1851-“Old Folks At Home”
1892-“After The Ball”
1911-“Alexander’s Ragtime Band”
1914-“They Didn’t Believe Me”
1924-“The Man I Love”
1930-“Body And Soul”
1931-“As Time Goes By”
1934-“Blue Moon”
1938-“Lush Life”
1939-“Over The Rainbow”
1945-“Laura”
1954-“The Man That Got Away”

The back stories to these musical landmarks range from tragic to comic, some changed musical history, some are perfect reflections of their eras or the state of the songwriting industry at the time, some simply had an impact that just won’t fade.

All are great American songs, and their stories are worth hearing if only to celebrate the great figures who created them and the Age of musical marvels in which they all thrived.


If you would like to engage Fred Miller for one of his Lectures-in-Song, please contact him directly at any time. For a full listing of all Lectures, click here.

Fred Miller’s Lectures-In-Song comprise a series of solo programs, each an historical, anecdotal and musical profile of some great personality or important aspect of American Popular Song. These Lectures are delivered by singer/pianist/narrator Miller at the piano, and each reflects his lifetime passion and appreciation for great music. He studied classical piano in his hometown of Albuquerque from ages 7-15 but early on gave up any notion of music as a profession. At that time, Fred assumed a musical career was either one devoted to the rigid discipline of classical music or being a freewheeling rock star, and he accurately decided he had no aptitude for either. However, at age 22, upon hearing Ella Fitzgerald sing Cole Porter, he found his calling and life’s mission.

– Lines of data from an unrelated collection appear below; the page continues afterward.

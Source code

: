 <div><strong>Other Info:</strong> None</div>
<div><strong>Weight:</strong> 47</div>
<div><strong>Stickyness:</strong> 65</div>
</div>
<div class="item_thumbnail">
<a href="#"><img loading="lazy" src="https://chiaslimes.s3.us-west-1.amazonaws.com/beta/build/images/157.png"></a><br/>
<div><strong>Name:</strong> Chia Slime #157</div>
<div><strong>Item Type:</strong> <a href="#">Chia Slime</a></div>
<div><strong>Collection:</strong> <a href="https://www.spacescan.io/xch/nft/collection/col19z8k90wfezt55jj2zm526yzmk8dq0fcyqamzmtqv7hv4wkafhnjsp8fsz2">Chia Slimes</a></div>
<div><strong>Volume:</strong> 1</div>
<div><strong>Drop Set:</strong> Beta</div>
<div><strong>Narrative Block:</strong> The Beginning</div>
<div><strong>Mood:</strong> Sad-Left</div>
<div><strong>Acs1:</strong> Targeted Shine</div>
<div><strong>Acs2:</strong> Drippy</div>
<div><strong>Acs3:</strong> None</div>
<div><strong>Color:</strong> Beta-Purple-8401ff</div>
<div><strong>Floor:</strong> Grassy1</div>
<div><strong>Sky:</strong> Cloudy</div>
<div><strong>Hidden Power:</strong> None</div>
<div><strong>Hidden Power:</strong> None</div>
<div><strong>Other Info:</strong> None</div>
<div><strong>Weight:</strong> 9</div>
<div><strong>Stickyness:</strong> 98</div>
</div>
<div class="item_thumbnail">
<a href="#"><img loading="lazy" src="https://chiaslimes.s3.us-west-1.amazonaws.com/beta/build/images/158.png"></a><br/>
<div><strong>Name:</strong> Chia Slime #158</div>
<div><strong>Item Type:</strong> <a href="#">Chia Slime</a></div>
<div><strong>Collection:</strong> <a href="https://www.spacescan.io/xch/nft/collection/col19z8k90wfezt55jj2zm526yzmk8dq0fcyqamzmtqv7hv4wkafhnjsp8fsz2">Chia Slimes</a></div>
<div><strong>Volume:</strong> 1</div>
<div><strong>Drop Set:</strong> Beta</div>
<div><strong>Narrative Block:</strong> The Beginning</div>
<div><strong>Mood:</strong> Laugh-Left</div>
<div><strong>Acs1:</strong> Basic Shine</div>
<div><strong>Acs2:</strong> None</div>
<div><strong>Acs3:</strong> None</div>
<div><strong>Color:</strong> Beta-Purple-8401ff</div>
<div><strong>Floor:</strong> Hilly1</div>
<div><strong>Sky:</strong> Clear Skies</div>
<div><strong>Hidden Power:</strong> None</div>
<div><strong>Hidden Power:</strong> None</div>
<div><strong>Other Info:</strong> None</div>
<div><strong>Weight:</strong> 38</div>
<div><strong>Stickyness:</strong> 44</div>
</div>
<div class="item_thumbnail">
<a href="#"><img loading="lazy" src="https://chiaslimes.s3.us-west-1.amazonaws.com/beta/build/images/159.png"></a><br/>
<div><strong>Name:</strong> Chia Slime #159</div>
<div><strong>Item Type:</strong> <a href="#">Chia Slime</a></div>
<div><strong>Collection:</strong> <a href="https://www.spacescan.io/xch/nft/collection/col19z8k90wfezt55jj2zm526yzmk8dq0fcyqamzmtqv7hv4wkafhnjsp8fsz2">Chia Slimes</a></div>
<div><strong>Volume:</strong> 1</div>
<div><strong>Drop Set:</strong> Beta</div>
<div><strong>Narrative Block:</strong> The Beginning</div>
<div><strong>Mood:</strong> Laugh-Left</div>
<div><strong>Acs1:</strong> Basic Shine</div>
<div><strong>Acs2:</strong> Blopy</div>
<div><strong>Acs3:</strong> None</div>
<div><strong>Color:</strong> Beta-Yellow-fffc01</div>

Through the Seventies and Eighties, Miller studied and absorbed in minute detail the life and times and songs of nearly all the great American composers and lyricists who thrived during Broadway & Hollywood’s Golden Age between the two World Wars. In 1987, he founded Silver Dollar Productions in order to produce operettas, dramas, musicals and small cabarets. Silver Dollar Productions required ensemble casts, props, costumes and, most significantly, the challenges of publicity and selling tickets, and for a dozen busy years, the company presented an unbroken string of varied and highly lauded performances.

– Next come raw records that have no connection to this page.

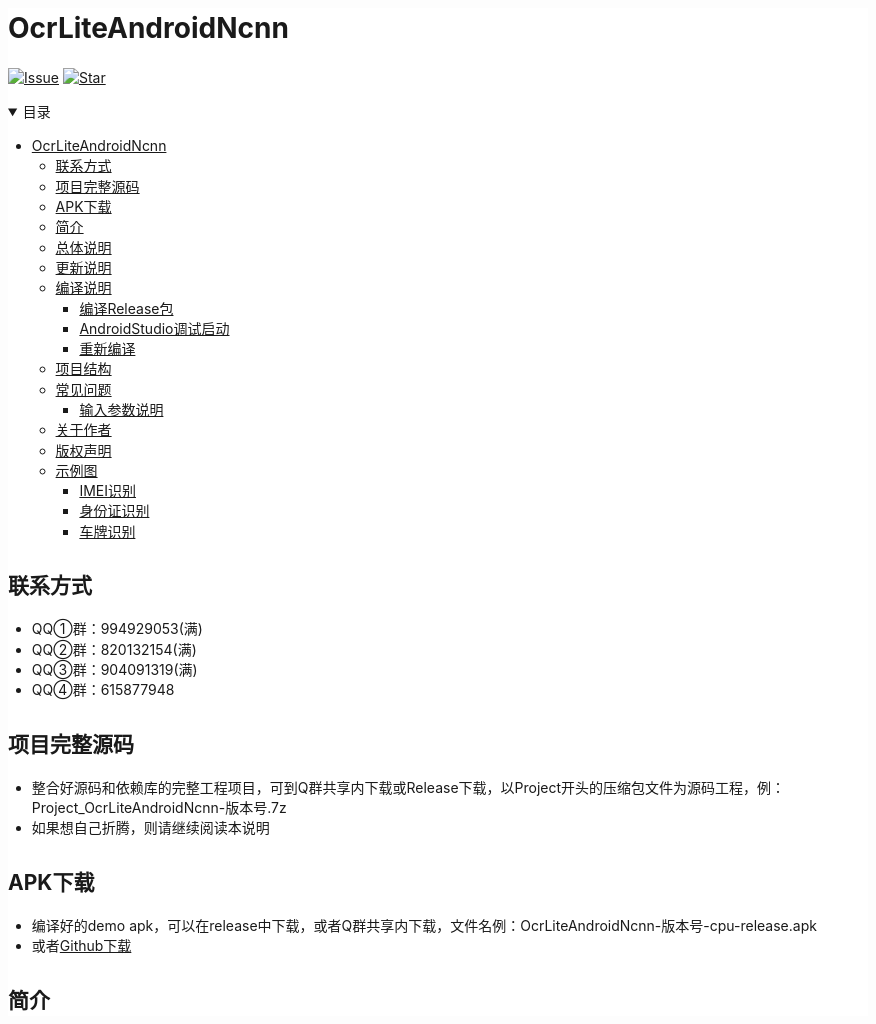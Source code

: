# OcrLiteAndroidNcnn

[![Issue](https://img.shields.io/github/issues/benjaminwan/OcrLiteAndroidNcnn.svg)](https://github.com/benjaminwan/OcrLiteAndroidNcnn/issues)
[![Star](https://img.shields.io/github/stars/benjaminwan/OcrLiteAndroidNcnn.svg)](https://github.com/benjaminwan/OcrLiteAndroidNcnn)

<details open>
    <summary>目录</summary>

- [OcrLiteAndroidNcnn](#OcrLiteAndroidNcnn)
    - [联系方式](#联系方式)
    - [项目完整源码](#项目完整源码)
    - [APK下载](#APK下载)
    - [简介](#简介)
    - [总体说明](#总体说明)
    - [更新说明](#更新说明)
    - [编译说明](#编译说明)
        - [编译Release包](#编译Release包)
        - [AndroidStudio调试启动](#AndroidStudio调试启动)
        - [重新编译](#重新编译)
    - [项目结构](#项目结构)
    - [常见问题](#常见问题)
        - [输入参数说明](#输入参数说明)
    - [关于作者](#关于作者)
    - [版权声明](#版权声明)
    - [示例图](#示例图)
        - [IMEI识别](#IMEI识别)
        - [身份证识别](#身份证识别)
        - [车牌识别](#车牌识别)

</details>

## 联系方式

* QQ①群：994929053(满)
* QQ②群：820132154(满)
* QQ③群：904091319(满)
* QQ④群：615877948

## 项目完整源码

* 整合好源码和依赖库的完整工程项目，可到Q群共享内下载或Release下载，以Project开头的压缩包文件为源码工程，例：Project_OcrLiteAndroidNcnn-版本号.7z
* 如果想自己折腾，则请继续阅读本说明

## APK下载

* 编译好的demo apk，可以在release中下载，或者Q群共享内下载，文件名例：OcrLiteAndroidNcnn-版本号-cpu-release.apk
* 或者[Github下载](https://github.com/benjaminwan/OcrLiteAndroidNcnn/releases)

## 简介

In 1999, Miller was simultaneously underwritten by both his local Hunterdon County Library and the Art Alliance of Philadelphia to present a series of six solo Lectures-In-Song, each devoted to one of the premiere Broadway/Hollywood songwriters: George Gershwin, Cole Porter, Irving Berlin, Richard Rodgers, Jerome Kern, and Harold Arlen.

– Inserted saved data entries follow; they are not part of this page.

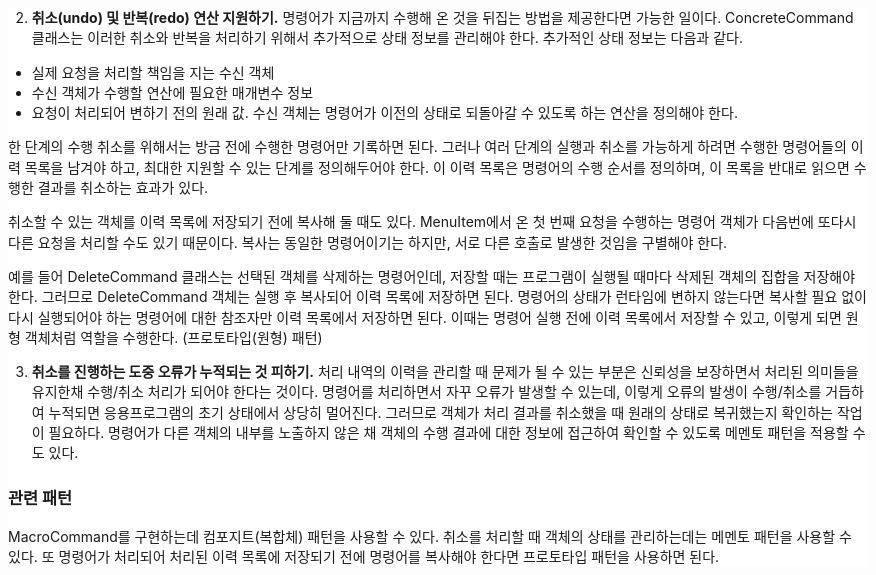 2. **취소(undo) 및 반복(redo) 연산 지원하기.** 명령어가 지금까지 수행해 온 것을 뒤집는 방법을 제공한다면 가능한 일이다. ConcreteCommand 클래스는 이러한 취소와 반복을 처리하기 위해서 추가적으로 상태 정보를 관리해야 한다. 추가적인 상태 정보는 다음과 같다.

- 실제 요청을 처리할 책임을 지는 수신 객체
- 수신 객체가 수행할 연산에 필요한 매개변수 정보
- 요청이 처리되어 변하기 전의 원래 값. 수신 객체는 명령어가 이전의 상태로 되돌아갈 수 있도록 하는 연산을 정의해야 한다.

한 단계의 수행 취소를 위해서는 방금 전에 수행한 명령어만 기록하면 된다. 그러나 여러 단계의 실행과 취소를 가능하게 하려면 수행한 명령어들의 이력 목록을 남겨야 하고, 최대한 지원할 수 있는 단계를 정의해두어야 한다. 이 이력 목록은 명령어의 수행 순서를 정의하며, 이 목록을 반대로 읽으면 수행한 결과를 취소하는 효과가 있다.

취소할 수 있는 객체를 이력 목록에 저장되기 전에 복사해 둘 때도 있다. MenuItem에서 온 첫 번째 요청을 수행하는 명령어 객체가 다음번에 또다시 다른 요청을 처리할 수도 있기 때문이다. 복사는 동일한 명령어이기는 하지만, 서로 다른 호출로 발생한 것임을 구별해야 한다.

예를 들어 DeleteCommand 클래스는 선택된 객체를 삭제하는 명령어인데, 저장할 때는 프로그램이 실행될 때마다 삭제된 객체의 집합을 저장해야 한다. 그러므로 DeleteCommand 객체는 실행 후 복사되어 이력 목록에 저장하면 된다. 명령어의 상태가 런타임에 변하지 않는다면 복사할 필요 없이 다시 실행되어야 하는 명령어에 대한 참조자만 이력 목록에서 저장하면 된다. 이때는 명령어 실행 전에 이력 목록에서 저장할 수 있고, 이렇게 되면 원형 객체처럼 역할을 수행한다. (프로토타입(원형) 패턴)

3. **취소를 진행하는 도중 오류가 누적되는 것 피하기.** 처리 내역의 이력을 관리할 때 문제가 될 수 있는 부분은 신뢰성을 보장하면서 처리된 의미들을 유지한채 수행/취소 처리가 되어야 한다는 것이다. 명령어를 처리하면서 자꾸 오류가 발생할 수 있는데, 이렇게 오류의 발생이 수행/취소를 거듭하여 누적되면 응용프로그램의 초기 상태에서 상당히 멀어진다. 그러므로 객체가 처리 결과를 취소했을 때 원래의 상태로 복귀했는지 확인하는 작업이 필요하다. 명령어가 다른 객체의 내부를 노출하지 않은 채 객체의 수행 결과에 대한 정보에 접근하여 확인할 수 있도록 메멘토 패턴을 적용할 수도 있다.


### 관련 패턴

MacroCommand를 구현하는데 컴포지트(복합체) 패턴을 사용할 수 있다. 취소를 처리할 때 객체의 상태를 관리하는데는 메멘토 패턴을 사용할 수 있다. 또 명령어가 처리되어 처리된 이력 목록에 저장되기 전에 명령어를 복사해야 한다면 프로토타입 패턴을 사용하면 된다.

In presenting history, biography and psychology while sitting at a piano singing the superlative songs of his heroes, Miller has found a single performing medium that utilizes most of his intellectual and musical passions.The list of Lectures-In-Song that began with six in 1999 is now more than seventy(and growing!), a joyful tribute to the boundlessly rich field of American Popular Song.